▸ Problem to work on
Exactly as they appear below, repeat the lines from the one with "# Middleware LevelX Component" through the one with "## Low level drivers", and no others.

*** Opening Listed entries ***

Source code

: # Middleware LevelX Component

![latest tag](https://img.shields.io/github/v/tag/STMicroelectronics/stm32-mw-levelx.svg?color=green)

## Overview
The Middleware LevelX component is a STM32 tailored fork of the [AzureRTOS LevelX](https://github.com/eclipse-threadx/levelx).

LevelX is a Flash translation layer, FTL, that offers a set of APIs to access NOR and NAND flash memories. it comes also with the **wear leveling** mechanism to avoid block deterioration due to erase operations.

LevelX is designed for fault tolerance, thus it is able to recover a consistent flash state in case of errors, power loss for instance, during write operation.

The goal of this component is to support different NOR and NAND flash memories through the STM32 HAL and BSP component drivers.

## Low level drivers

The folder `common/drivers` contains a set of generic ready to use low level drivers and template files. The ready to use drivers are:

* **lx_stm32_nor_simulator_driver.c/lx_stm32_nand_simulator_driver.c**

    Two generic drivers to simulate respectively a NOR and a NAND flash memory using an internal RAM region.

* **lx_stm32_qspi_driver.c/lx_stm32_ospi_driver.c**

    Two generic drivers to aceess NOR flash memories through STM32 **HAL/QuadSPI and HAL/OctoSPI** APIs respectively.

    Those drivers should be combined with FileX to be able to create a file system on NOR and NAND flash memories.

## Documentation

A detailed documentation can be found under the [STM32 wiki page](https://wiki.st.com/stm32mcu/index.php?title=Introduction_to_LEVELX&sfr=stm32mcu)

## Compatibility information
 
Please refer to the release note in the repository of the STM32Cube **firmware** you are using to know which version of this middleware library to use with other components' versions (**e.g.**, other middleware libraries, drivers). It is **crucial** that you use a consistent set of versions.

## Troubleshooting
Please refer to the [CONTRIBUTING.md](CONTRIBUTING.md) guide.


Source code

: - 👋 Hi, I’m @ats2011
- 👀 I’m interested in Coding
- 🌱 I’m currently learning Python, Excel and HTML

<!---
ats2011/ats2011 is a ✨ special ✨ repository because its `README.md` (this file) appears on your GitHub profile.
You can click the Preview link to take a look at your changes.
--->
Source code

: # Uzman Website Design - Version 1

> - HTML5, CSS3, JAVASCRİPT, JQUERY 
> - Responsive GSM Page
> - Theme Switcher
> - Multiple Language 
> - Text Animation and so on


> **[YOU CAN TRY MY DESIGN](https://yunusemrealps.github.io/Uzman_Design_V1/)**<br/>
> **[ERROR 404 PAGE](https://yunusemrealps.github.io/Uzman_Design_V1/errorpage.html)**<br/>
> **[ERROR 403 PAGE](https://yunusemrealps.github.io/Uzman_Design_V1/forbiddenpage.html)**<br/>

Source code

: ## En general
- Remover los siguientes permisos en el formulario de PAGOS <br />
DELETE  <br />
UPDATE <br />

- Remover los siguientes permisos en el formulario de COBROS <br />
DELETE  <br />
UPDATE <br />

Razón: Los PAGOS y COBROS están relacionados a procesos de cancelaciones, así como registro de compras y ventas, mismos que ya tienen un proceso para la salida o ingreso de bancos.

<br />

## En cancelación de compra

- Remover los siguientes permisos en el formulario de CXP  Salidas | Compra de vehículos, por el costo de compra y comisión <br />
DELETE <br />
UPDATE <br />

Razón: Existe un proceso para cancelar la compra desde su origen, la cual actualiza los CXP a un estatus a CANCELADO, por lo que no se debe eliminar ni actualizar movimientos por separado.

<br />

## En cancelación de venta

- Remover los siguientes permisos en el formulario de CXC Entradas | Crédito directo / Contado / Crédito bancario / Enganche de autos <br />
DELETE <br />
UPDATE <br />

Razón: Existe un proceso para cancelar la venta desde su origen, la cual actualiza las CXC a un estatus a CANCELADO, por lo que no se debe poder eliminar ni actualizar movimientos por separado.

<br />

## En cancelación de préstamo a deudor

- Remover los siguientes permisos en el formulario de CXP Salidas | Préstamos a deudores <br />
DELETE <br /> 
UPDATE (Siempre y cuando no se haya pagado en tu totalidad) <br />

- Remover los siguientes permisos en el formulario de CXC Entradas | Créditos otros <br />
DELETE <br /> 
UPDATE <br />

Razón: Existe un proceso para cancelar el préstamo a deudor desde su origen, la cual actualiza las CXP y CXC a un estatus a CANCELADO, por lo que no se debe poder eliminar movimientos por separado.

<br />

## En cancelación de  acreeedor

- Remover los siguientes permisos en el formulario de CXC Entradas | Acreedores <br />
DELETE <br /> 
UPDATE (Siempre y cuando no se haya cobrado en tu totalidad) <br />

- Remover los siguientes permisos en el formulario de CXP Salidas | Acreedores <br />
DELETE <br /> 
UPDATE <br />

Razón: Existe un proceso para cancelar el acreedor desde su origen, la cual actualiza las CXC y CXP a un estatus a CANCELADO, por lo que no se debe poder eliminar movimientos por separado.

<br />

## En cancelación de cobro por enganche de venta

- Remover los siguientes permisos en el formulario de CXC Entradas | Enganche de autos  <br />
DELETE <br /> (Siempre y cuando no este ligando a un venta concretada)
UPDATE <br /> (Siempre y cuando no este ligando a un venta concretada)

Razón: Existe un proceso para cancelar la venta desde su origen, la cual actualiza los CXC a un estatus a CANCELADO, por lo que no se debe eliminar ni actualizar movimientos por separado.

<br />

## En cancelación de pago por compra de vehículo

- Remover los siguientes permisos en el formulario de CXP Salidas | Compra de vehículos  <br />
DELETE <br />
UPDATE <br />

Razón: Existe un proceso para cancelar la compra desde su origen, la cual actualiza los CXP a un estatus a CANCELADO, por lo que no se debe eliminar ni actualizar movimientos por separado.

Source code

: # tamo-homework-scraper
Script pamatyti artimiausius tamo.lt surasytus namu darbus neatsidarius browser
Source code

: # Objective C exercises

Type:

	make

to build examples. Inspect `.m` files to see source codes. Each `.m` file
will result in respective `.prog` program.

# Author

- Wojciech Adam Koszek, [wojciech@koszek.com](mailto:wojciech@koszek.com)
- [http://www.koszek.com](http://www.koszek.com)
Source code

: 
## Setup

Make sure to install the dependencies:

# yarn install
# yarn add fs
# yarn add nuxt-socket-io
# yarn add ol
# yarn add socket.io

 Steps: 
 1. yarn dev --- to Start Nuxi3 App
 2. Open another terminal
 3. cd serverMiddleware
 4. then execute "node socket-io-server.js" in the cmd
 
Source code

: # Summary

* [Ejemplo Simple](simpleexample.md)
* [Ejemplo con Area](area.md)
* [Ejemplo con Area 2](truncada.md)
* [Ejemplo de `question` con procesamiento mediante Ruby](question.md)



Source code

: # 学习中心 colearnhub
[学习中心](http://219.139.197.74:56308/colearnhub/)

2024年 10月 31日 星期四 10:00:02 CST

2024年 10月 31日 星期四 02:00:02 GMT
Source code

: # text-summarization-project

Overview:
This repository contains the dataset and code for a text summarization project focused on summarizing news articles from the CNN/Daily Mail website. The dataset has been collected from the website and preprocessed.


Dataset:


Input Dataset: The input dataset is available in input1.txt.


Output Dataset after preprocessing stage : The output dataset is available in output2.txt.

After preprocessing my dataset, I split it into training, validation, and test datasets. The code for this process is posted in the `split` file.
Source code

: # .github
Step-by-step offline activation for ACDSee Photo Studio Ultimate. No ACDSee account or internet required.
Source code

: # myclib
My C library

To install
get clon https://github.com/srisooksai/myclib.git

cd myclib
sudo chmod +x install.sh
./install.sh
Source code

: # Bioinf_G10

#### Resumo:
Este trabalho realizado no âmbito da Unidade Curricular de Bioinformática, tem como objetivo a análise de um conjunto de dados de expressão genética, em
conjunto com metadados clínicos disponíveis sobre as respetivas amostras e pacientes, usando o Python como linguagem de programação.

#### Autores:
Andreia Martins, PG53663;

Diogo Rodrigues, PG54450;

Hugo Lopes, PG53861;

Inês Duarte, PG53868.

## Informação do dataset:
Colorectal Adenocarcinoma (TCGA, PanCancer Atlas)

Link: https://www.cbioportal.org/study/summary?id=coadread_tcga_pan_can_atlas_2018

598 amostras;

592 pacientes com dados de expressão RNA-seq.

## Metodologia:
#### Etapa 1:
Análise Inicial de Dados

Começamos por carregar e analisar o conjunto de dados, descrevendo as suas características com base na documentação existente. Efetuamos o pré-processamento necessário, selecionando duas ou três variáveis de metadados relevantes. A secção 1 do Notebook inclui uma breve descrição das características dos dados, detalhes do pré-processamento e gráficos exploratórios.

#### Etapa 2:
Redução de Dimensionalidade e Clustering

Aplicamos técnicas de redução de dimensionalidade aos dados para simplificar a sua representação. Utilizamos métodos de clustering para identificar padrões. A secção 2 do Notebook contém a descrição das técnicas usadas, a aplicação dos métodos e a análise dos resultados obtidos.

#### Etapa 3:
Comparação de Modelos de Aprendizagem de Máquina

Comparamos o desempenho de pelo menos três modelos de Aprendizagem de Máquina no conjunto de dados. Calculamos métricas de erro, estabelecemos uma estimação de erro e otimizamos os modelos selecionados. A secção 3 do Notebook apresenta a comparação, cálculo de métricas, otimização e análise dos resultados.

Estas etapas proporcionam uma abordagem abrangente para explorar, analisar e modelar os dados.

*** Closing Listed entries ***

▸ Task result
: # Middleware LevelX Component

![latest tag](https://img.shields.io/github/v/tag/STMicroelectronics/stm32-mw-levelx.svg?color=green)

## Overview
The Middleware LevelX component is a STM32 tailored fork of the [AzureRTOS LevelX](https://github.com/eclipse-threadx/levelx).

LevelX is a Flash translation layer, FTL, that offers a set of APIs to access NOR and NAND flash memories. it comes also with the **wear leveling** mechanism to avoid block deterioration due to erase operations.

LevelX is designed for fault tolerance, thus it is able to recover a consistent flash state in case of errors, power loss for instance, during write operation.

The goal of this component is to support different NOR and NAND flash memories through the STM32 HAL and BSP component drivers.

## Low level drivers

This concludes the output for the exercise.